Table 2 displays the minimum concurrent combinations of sleep, physical activity and nutrition associated with increments of disease-free life expectancy (healthspan) gained (years) compared to individual sleep, physical activity, and nutrition (SPAN) exposures. Disease-free life expectancy was calculated as an extension of the life table approach, accounting for the age-specific prevalence and incidence of the five leading contributors to disease burden, including cardiovascular disease, type II diabetes, cancer, and chronic obstructive pulmonary disease. The combined columns show the SPAN combinations and corresponding years of disease-free life expectancy gained compared to the 5th percentile of sleep (5.5 h/day), physical activity (7.3 min/day), and nutrition (36.9 DQS) in one-year increments. For comparison, the dose needed for individual SPAN exposures is shown on the right side of the table. Empty cells denote that the individual SPAN exposure could not achieve that gain in healthspan in isolation. All models were adjusted for age, sex, ethnicity, smoking, education, Townsend deprivation index, alcohol, discretionary screen time (time spent watching TV or using the computer outside of work), light intensity physical activity, medication (blood pressure, insulin, and cholesterol), previous diagnosis of major CVD (defined as disease of the circulatory system, arteries, and lymph, excluding hypertension), previous diagnosis of cancer, and familial history of CVD and cancer. Moderate to vigorous physical activity (MVPA); Diet quality score (DQS).

a

The point where clear, meaningful improvements were first observed for healthspan, defined as where the association became significant.

b

Symbol denotes individual behaviours were non-significant in the relationship with healthspan. Each exposure was adjusted by the median value of the other two SPAN exposures.

Sensitivity analyses

Excluding individuals with poor baseline health (n = 51,164; events = 1887), early mortality (n = 58,610; events = 1990), or pre-existing disease (n = 51,166; events = 1888); adjusting for BMI (n = 58,363; events = 2405); controlling for sleep characteristics (n = 37,475; events = 1506) or total energy intake (n = 42,990; 1758 events); and using an alternative diet quality metric (n = 41,936; events = 1758) did not materially alter results (Supplementary Figures 6–13). The overall interpretation of the results remained consistent when using alternative winsorisation thresholds, excluding participants with potential sparse or outlier data, and repeating the main analysis with multiple imputation for missing covariate data (n = 59,931; events = 2505), and adjustment for season of accelerometry data collection (Supplementary Figures 14–17).

Discussion

In this large prospective cohort study using a multi-behaviour analytical framework,15 we provide the first investigation into the minimum combined doses of device-measured sleep and physical activity, alongside a comprehensive dietary score for nutrition, associated with meaningful improvements in lifespan and healthspan. We showed that while individual SPAN behaviours required substantial amounts to achieve improvements in lifespan and healthspan, when addressed in combinations, the overall dose needed for meaningful improvements was substantially lower. Compared to the 5th percentile of all SPAN behaviours, a minimum combined dose of an additional 5 min/day of sleep, 1.9 min/day of MVPA, and 5 DQS (e.g., 1/2 serving of vegetables per day or additional 1.5 servings of whole grains per day) was associated with one additional year of lifespan. Larger theoretical changes in SPAN behaviours were associated with statistically significant improvements in healthspan, i.e., an additional 24 min/day of sleep, 3.7 min/day of MVPA and an improvement of 23.0 DQS points (e.g., an additional one cup of vegetables per day, one serving of whole grains per day, and two servings of fish per week) were associated with 4 additional years of healthspan.

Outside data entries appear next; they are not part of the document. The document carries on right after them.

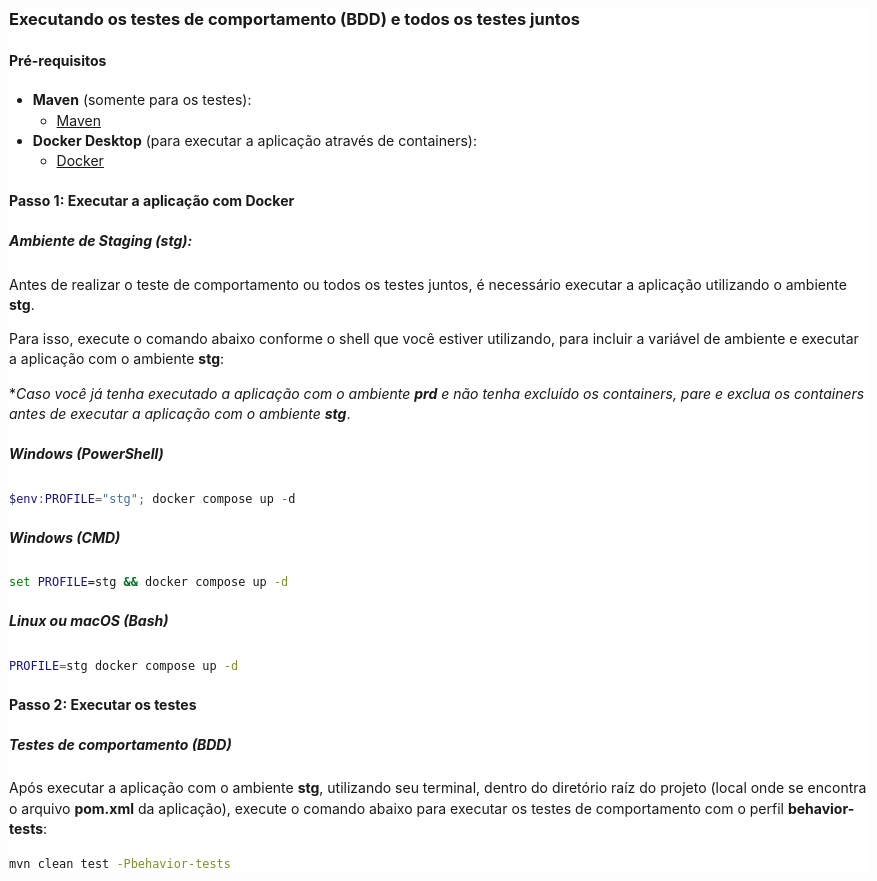 ### Executando os testes de comportamento (BDD) e todos os testes juntos

#### Pré-requisitos

- **Maven** (somente para os testes):
    - [Maven](https://maven.apache.org/download.cgi)
- **Docker Desktop** (para executar a aplicação através de containers):
    - [Docker](https://www.docker.com/products/docker-desktop/)

#### Passo 1: Executar a aplicação com Docker

##### Ambiente de Staging (stg):

Antes de realizar o teste de comportamento ou todos os testes juntos, é necessário executar a aplicação utilizando o
ambiente **stg**.

Para isso, execute o comando abaixo conforme o shell que você estiver utilizando, para incluir a variável de ambiente e
executar a aplicação com o ambiente **stg**:

**Caso você já tenha executado a aplicação com o ambiente **prd** e não tenha excluído os containers, pare e exclua os
containers antes de executar a aplicação com o ambiente **stg***.

##### Windows (PowerShell)

```powershell
$env:PROFILE="stg"; docker compose up -d
```

##### Windows (CMD)

```cmd
set PROFILE=stg && docker compose up -d
```

##### Linux ou macOS (Bash)

```bash
PROFILE=stg docker compose up -d
```

#### Passo 2: Executar os testes

##### Testes de comportamento (BDD)

Após executar a aplicação com o ambiente **stg**, utilizando seu terminal, dentro do diretório raíz do projeto (local
onde se encontra o arquivo **pom.xml** da aplicação), execute o comando abaixo para executar os testes de comportamento
com o perfil **behavior-tests**:

```bash
mvn clean test -Pbehavior-tests
```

Our findings build upon previous studies from the United States,17 UK22 and China31 showing that adherence to multiple low-risk lifestyle behaviours (smoking cessation, maintaining a healthy weight, improved diet quality, and reduced alcohol intake) can increase lifespan by 8–14 years and extend healthspan by 9–10 years for women and men, respectively.22 However, prior studies16,18, 19, 20, 21,23 relied almost exclusively on self-reported questionnaire data, which were often assessed in isolation, and have not explored synergistic interactions between behaviours. Here, using device-based measurements for sleep and physical activity in combination with a comprehensive diet quality index, we showed the most optimal SPAN behavioural combinations linked to nearly a decade of additional lifespan and healthspan.

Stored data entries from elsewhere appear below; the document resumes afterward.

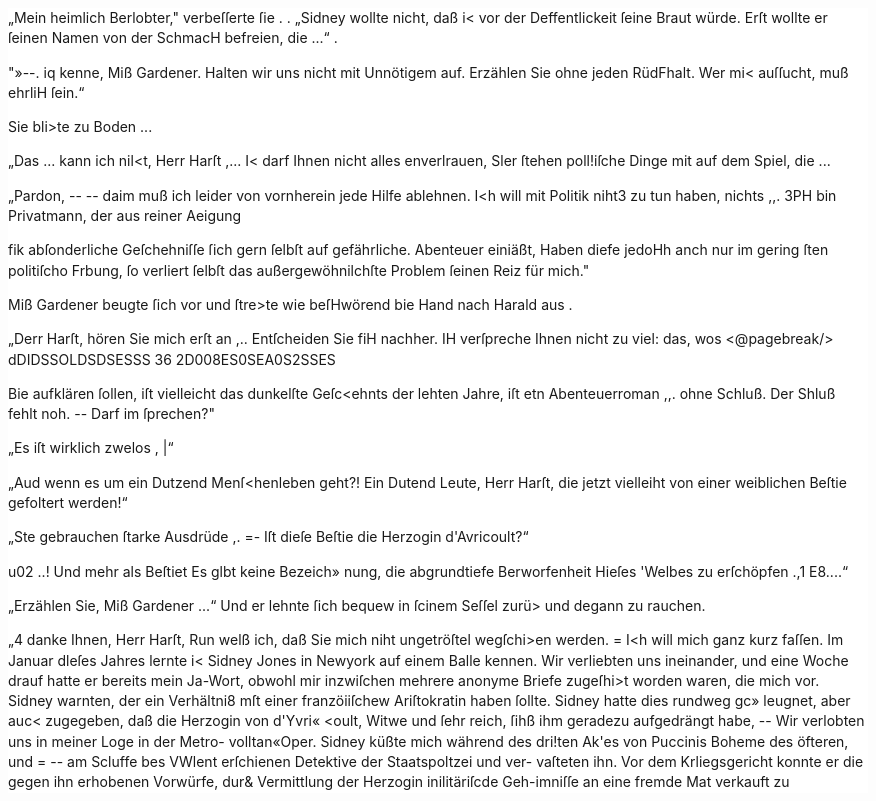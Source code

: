 „Mein heimlich Berlobter," verbeſſerte ſie . . „Sidney
wollte nicht, daß i< vor der Deffentlickeit ſeine Braut
würde. Erſt wollte er ſeinen Namen von der SchmacH
befreien, die ...“ .

"»--. iq kenne, Miß Gardener. Halten wir uns nicht
mit Unnötigem auf. Erzählen Sie ohne jeden RüdFhalt.
Wer mi< auſſucht, muß ehrliH ſein.“

Sie bli>te zu Boden ...

„Das ... kann ich nil<t, Herr Harſt ,... I< darf Ihnen
nicht alles enverlrauen, Sler ſtehen poll!iſche Dinge mit
auf dem Spiel, die ...

„Pardon, -- -- daim muß ich leider von vornherein jede
Hilfe ablehnen. I<h will mit Politik niht3 zu tun haben,
nichts ,,. 3PH bin Privatmann, der aus reiner Aeigung

fik abſonderliche Geſchehniſſe ſich gern ſelbſt auf gefährliche.
Abenteuer einiäßt, Haben diefe jedoHh anch nur im gering
ſten politiſcho Frbung, ſo verliert ſelbſt das außergewöhnilchſte
Problem ſeinen Reiz für mich."

Miß Gardener beugte ſich vor und ſtre>te wie beſHwörend
bie Hand nach Harald aus .

„Derr Harſt, hören Sie mich erſt an ,.. Entſcheiden Sie
fiH nachher. IH verſpreche Ihnen nicht zu viel: das, wos
<@pagebreak/>
dDIDSSOLDSDSESSS 36 2D008ES0SEA0S2SSES

Bie aufklären ſollen, iſt vielleicht das dunkelſte Geſc<ehnts
der lehten Jahre, iſt etn Abenteuerroman ,,. ohne Schluß.
Der Shluß fehlt noh. -- Darf im ſprechen?"

„Es iſt wirklich zwelos , |“

„Aud wenn es um ein Dutzend Menſ<henleben geht?!
Ein Dutend Leute, Herr Harſt, die jetzt vielleiht von einer
weiblichen Beſtie gefoltert werden!“

„Ste gebrauchen ſtarke Ausdrüde ,. =- Iſt dieſe Beſtie
die Herzogin d'Avricoult?“

u02 ..! Und mehr als Beſtiet Es glbt keine Bezeich»
nung, die abgrundtiefe Berworfenheit Hieſes 'Welbes zu
erſchöpfen .,1 E8....“

„Erzählen Sie, Miß Gardener ...“ Und er lehnte ſich
bequew in ſcinem Seſſel zurü> und degann zu rauchen.

„4 danke Ihnen, Herr Harſt, Run welß ich, daß Sie
mich niht ungetröſtel wegſchi>en werden. = I<h will mich
ganz kurz faſſen. Im Januar dleſes Jahres lernte i<
Sidney Jones in Newyork auf einem Balle kennen. Wir
verliebten uns ineinander, und eine Woche drauf hatte er
bereits mein Ja-Wort, obwohl mir inzwiſchen mehrere
anonyme Briefe zugeſhi>t worden waren, die mich vor.
Sidney warnten, der ein Verhältni8 mſt einer franzöiiſchew
Ariſtokratin haben ſollte. Sidney hatte dies rundweg gc»
leugnet, aber auc< zugegeben, daß die Herzogin von d'Yvri«
<oult, Witwe und ſehr reich, ſihß ihm geradezu aufgedrängt
habe, -- Wir verlobten uns in meiner Loge in der Metro-
volltan«Oper. Sidney küßte mich während des dri!ten Ak'es
von Puccinis Boheme des öfteren, und = -- am Scluffe
bes VWlent erſchienen Detektive der Staatspoltzei und ver-
vaſteten ihn. Vor dem Krliegsgericht konnte er die gegen
ihn erhobenen Vorwürfe, dur& Vermittlung der Herzogin
inilitäriſcde Geh-imniſſe an eine fremde Mat verkauft zu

Our findings for physical activity are consistent with previous UK Biobank data, which have shown a gain of approximately 2 years of additional years of lifespan in those self-reporting high levels of total physical activity (≥3000 MET-min per week,41 equivalent to approximately 12.5 h of brisk walking or 5 h of running). In contrast, meeting the physical activity guidelines (≈22 min/day of MVPA) through device-based measures was associated with a 5-year gain in life expectancy, consistent with our findings (≈19 min/day of MVPA in isolation).41 Our results reinforce growing evidence of the foundational role of sleep in metabolic health,4 showing a maximum gain of ≈4 years additional lifespan and healthspan when sleeping ≈8 h/day compared to the 5th percentile (5 h/day). While dietary associations remained subtle and non-significant in isolation, the combination of diet with sleep and physical activity suggests it plays an important synergistic role, as supported by the RERI.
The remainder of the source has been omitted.